INSTRUCTIONS TO FOLLOW:
From the data below, retype exactly the lines starting with the one that contains "package for Octgn" and ending with the one that contains "Welcome Time agent!", both included.

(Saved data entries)
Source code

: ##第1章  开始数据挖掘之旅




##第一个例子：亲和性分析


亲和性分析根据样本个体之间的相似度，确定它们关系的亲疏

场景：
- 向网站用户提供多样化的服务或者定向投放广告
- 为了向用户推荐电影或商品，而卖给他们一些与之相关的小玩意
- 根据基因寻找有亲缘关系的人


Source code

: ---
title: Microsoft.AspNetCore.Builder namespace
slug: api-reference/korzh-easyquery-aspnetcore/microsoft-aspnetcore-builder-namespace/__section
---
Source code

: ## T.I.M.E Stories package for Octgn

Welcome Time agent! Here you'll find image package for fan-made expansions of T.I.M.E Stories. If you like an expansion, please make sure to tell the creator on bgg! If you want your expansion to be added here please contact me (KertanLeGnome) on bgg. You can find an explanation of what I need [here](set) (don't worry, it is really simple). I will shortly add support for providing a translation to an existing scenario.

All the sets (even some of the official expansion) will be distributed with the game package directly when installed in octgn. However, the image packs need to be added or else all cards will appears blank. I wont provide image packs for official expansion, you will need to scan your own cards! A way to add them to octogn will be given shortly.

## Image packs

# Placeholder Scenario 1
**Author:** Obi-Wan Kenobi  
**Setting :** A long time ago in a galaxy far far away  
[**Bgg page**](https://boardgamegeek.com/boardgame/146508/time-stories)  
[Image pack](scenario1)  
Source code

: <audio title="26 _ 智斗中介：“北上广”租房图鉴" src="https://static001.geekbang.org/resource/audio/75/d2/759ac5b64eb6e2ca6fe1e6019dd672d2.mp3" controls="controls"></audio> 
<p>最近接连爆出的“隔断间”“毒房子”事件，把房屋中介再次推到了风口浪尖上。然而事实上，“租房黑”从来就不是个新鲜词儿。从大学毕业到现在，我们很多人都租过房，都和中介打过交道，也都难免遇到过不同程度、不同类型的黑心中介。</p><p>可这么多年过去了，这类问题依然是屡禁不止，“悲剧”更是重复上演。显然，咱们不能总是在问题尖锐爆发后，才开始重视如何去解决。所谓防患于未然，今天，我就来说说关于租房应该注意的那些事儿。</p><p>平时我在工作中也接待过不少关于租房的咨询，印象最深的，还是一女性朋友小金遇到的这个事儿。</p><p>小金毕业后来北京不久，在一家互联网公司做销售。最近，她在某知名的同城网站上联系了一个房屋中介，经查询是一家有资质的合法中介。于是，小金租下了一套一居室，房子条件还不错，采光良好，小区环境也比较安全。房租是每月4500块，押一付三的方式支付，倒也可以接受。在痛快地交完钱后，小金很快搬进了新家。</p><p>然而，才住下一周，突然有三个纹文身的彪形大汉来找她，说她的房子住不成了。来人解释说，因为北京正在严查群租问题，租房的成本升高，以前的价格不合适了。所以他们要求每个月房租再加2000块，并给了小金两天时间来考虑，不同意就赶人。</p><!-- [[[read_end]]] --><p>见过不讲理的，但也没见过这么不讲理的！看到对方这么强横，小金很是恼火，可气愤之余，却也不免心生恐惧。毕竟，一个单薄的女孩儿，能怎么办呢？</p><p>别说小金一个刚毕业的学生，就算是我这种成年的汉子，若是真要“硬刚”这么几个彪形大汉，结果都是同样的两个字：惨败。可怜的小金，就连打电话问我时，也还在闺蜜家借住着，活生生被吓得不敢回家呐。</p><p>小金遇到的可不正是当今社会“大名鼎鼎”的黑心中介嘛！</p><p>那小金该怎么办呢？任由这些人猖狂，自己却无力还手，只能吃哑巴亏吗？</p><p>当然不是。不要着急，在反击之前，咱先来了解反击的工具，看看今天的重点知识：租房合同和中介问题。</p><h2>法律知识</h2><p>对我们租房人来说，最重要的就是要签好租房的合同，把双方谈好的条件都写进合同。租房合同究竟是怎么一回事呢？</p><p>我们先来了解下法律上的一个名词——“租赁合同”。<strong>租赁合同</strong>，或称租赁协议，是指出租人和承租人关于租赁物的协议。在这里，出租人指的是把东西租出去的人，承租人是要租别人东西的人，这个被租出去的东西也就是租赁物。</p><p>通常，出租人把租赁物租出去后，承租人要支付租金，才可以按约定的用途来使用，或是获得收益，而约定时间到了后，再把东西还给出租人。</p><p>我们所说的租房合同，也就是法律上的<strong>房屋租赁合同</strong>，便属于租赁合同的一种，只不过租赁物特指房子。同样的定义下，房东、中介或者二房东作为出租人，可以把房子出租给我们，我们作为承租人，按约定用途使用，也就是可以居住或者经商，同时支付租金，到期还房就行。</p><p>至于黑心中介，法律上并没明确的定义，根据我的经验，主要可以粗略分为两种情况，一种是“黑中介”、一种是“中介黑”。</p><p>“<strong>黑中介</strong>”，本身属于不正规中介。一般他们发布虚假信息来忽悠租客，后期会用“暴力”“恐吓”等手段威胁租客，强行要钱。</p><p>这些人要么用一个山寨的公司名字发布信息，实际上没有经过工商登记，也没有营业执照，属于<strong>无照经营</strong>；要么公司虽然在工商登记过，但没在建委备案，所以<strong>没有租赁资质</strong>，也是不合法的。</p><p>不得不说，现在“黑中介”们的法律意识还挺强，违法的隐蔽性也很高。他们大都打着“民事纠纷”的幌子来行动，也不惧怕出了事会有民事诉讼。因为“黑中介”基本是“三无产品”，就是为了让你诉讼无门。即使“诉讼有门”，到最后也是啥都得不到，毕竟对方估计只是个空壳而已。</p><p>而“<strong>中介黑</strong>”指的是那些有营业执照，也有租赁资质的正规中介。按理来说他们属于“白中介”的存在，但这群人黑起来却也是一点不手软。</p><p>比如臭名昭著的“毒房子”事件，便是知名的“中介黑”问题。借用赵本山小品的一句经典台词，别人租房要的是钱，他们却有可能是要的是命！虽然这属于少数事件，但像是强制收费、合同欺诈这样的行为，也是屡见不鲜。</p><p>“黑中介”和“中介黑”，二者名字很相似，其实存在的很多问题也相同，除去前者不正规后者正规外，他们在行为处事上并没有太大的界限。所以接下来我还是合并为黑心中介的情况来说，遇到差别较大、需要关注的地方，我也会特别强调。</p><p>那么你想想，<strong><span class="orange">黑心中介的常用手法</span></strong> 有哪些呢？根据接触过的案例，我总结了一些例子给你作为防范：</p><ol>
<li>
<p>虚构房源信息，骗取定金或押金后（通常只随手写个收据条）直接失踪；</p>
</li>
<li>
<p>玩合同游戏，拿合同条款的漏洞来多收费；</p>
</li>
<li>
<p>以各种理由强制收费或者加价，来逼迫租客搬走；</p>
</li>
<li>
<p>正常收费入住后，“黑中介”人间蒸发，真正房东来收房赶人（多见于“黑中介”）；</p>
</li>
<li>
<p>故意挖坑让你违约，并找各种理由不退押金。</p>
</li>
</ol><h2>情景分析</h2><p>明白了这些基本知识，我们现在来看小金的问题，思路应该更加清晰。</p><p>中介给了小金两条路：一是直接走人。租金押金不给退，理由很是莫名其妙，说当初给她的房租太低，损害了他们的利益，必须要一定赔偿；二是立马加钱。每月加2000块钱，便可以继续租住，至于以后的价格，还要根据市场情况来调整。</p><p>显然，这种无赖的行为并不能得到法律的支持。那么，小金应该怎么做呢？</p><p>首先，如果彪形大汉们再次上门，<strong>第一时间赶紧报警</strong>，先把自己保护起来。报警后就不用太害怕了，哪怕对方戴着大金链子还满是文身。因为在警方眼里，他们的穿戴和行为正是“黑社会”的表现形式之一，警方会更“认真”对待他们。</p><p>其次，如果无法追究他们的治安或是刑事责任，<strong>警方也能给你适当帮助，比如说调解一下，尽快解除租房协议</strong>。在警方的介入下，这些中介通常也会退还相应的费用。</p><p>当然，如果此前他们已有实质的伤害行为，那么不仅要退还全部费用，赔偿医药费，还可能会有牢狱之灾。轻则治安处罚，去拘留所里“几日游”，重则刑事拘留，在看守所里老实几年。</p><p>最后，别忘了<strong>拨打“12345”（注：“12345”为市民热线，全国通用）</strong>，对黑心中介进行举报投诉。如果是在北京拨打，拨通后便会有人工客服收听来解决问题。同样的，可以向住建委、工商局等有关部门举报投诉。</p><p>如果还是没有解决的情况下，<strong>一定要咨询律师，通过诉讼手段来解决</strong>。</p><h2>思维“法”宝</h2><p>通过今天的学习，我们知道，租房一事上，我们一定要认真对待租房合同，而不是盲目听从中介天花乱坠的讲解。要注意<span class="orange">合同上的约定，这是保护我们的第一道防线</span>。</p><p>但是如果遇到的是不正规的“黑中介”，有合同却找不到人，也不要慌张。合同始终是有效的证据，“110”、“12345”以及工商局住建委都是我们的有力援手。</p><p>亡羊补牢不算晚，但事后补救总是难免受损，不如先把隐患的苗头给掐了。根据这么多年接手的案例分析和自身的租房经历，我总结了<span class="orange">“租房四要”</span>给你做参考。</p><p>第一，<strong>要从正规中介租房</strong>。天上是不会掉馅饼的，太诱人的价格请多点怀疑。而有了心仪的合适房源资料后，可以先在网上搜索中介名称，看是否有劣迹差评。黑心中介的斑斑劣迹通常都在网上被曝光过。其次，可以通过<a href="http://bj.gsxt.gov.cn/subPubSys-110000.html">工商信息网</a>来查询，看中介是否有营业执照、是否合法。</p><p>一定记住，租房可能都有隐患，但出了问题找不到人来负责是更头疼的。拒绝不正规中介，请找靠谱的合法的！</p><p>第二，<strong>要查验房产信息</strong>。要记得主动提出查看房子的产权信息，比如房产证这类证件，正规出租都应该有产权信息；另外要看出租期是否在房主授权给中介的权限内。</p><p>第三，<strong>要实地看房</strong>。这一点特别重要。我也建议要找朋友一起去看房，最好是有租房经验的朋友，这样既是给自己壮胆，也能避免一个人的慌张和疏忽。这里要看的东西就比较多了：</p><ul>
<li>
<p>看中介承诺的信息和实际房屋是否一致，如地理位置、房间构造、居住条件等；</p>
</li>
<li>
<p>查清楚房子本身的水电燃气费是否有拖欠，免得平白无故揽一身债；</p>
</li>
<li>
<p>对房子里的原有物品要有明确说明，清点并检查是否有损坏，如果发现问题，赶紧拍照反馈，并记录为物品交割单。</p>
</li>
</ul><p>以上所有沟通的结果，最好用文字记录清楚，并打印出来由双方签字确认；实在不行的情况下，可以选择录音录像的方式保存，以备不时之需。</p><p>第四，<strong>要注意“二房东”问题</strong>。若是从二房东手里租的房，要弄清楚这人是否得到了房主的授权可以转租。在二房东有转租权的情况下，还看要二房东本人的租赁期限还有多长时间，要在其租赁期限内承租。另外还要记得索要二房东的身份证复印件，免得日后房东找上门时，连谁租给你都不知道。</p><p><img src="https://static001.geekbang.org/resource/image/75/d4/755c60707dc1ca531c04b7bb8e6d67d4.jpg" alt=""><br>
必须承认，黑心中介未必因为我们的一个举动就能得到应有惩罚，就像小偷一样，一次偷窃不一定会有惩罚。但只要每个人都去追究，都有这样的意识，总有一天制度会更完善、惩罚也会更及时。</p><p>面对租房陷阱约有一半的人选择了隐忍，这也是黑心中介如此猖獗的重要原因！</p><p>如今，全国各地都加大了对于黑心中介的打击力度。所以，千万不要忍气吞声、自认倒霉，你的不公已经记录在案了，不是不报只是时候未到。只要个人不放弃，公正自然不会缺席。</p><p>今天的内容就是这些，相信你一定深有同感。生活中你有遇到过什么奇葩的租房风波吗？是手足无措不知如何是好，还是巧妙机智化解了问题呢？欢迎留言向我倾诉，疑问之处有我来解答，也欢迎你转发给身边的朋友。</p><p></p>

EXERCISE OUTPUT:
: ## T.I.M.E Stories package for Octgn

Welcome Time agent! Here you'll find image package for fan-made expansions of T.I.M.E Stories. If you like an expansion, please make sure to tell the creator on bgg! If you want your expansion to be added here please contact me (KertanLeGnome) on bgg. You can find an explanation of what I need [here](set) (don't worry, it is really simple). I will shortly add support for providing a translation to an existing scenario.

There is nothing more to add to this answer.